__What is needed__
Show, from the records below, all lines that contain the word "name".

__Study material__
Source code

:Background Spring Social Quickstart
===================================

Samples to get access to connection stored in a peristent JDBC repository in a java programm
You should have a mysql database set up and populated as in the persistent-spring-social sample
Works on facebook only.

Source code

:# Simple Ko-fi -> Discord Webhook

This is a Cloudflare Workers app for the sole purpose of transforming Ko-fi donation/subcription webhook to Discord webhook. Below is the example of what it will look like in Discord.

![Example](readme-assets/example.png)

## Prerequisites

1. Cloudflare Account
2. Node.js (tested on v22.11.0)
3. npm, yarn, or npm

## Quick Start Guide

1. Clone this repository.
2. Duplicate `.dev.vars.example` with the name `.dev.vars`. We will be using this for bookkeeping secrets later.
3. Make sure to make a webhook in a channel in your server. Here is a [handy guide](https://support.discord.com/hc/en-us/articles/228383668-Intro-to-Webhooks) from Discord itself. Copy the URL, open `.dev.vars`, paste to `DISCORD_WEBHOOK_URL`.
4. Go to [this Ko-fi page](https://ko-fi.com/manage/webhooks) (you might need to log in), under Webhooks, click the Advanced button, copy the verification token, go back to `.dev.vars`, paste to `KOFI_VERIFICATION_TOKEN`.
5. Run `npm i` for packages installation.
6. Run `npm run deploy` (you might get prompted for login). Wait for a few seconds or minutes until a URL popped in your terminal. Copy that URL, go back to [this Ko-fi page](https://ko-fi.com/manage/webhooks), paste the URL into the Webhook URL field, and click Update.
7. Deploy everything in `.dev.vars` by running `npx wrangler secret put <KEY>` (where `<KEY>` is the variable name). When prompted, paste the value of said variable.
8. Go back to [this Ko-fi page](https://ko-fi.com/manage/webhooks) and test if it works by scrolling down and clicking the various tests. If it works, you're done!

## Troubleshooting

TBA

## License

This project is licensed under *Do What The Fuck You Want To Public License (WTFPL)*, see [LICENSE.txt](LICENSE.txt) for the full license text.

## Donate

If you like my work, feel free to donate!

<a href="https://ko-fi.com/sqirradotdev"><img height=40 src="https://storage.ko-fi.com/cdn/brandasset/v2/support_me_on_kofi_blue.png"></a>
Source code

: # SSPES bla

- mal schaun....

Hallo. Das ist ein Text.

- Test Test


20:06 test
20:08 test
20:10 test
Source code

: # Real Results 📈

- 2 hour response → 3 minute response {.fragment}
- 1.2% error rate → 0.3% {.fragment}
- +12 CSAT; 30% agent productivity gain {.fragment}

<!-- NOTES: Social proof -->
==
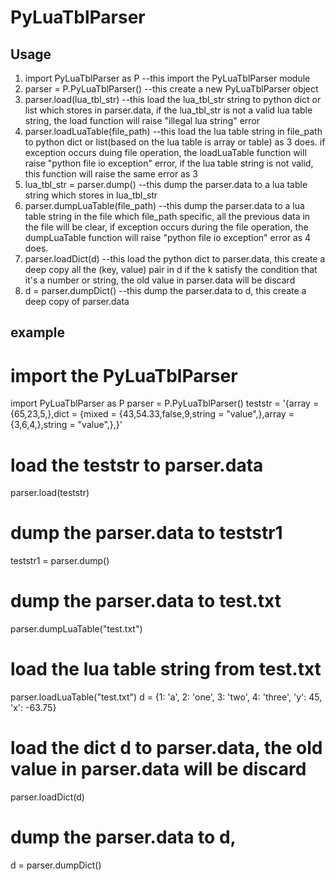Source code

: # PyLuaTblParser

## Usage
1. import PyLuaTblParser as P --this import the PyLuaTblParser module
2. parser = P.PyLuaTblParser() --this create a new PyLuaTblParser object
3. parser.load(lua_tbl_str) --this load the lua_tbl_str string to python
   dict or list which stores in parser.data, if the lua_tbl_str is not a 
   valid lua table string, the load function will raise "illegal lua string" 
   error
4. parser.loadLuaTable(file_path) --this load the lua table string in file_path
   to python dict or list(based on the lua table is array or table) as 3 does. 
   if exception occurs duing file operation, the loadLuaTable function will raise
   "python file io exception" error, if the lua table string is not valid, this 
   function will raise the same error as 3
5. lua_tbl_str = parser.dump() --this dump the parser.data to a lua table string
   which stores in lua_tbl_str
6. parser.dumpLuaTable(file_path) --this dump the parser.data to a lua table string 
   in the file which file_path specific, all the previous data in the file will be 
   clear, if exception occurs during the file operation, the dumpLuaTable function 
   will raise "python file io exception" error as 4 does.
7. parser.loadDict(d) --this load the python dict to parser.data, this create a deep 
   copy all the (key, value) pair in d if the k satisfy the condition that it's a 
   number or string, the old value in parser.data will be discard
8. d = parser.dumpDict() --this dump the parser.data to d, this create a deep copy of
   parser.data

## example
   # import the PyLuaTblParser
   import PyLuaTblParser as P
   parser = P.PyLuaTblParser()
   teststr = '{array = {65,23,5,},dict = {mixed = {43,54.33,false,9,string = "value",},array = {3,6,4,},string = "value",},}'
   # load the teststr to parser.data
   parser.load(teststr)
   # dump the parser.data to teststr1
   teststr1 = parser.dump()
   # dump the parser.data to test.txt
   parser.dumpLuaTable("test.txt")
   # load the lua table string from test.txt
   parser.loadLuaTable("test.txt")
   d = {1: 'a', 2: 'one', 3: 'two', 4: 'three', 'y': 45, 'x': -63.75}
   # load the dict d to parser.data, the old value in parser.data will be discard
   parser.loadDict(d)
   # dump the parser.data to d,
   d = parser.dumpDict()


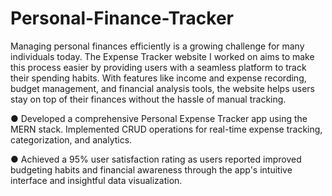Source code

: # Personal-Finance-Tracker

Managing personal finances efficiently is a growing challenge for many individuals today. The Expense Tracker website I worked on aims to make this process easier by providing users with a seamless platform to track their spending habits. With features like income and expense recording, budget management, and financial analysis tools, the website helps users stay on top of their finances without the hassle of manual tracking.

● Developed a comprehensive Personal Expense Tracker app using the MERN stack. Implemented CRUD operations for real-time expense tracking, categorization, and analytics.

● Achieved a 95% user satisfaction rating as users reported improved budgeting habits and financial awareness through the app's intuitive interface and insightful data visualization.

__Response area__
2. Duplicate `.dev.vars.example` with the name `.dev.vars`. We will be using this for bookkeeping secrets later.
7. Deploy everything in `.dev.vars` by running `npx wrangler secret put <KEY>` (where `<KEY>` is the variable name). When prompted, paste the value of said variable.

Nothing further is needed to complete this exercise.